For the string "imported", search the entries below and copy every line where it appears.

---------- Data for processing

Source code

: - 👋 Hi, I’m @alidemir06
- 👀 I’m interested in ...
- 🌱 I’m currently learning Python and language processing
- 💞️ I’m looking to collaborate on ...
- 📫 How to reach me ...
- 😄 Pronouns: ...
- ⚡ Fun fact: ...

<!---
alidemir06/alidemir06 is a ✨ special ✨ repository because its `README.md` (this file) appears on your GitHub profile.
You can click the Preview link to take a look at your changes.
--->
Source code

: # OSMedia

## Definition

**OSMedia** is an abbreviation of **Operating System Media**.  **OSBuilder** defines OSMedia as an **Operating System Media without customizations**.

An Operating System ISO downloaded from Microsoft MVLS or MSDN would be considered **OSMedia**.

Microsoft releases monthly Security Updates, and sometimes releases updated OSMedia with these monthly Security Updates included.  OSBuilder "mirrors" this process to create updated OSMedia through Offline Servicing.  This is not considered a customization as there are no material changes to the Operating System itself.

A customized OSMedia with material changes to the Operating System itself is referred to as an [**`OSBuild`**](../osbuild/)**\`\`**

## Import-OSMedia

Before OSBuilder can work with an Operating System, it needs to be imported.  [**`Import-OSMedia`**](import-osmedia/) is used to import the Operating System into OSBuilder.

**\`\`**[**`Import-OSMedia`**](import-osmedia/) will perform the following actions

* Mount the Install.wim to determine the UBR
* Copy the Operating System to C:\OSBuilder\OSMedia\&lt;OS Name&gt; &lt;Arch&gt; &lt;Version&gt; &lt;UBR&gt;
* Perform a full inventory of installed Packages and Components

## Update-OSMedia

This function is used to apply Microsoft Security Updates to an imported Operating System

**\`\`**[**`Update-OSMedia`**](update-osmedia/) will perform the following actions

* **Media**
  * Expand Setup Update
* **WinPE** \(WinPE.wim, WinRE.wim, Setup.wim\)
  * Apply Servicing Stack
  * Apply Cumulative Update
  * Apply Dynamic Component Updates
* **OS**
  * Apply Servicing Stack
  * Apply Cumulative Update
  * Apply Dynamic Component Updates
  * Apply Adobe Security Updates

--------------------

# Written answer:
Before OSBuilder can work with an Operating System, it needs to be imported.  [**`Import-OSMedia`**](import-osmedia/) is used to import the Operating System into OSBuilder.
This function is used to apply Microsoft Security Updates to an imported Operating System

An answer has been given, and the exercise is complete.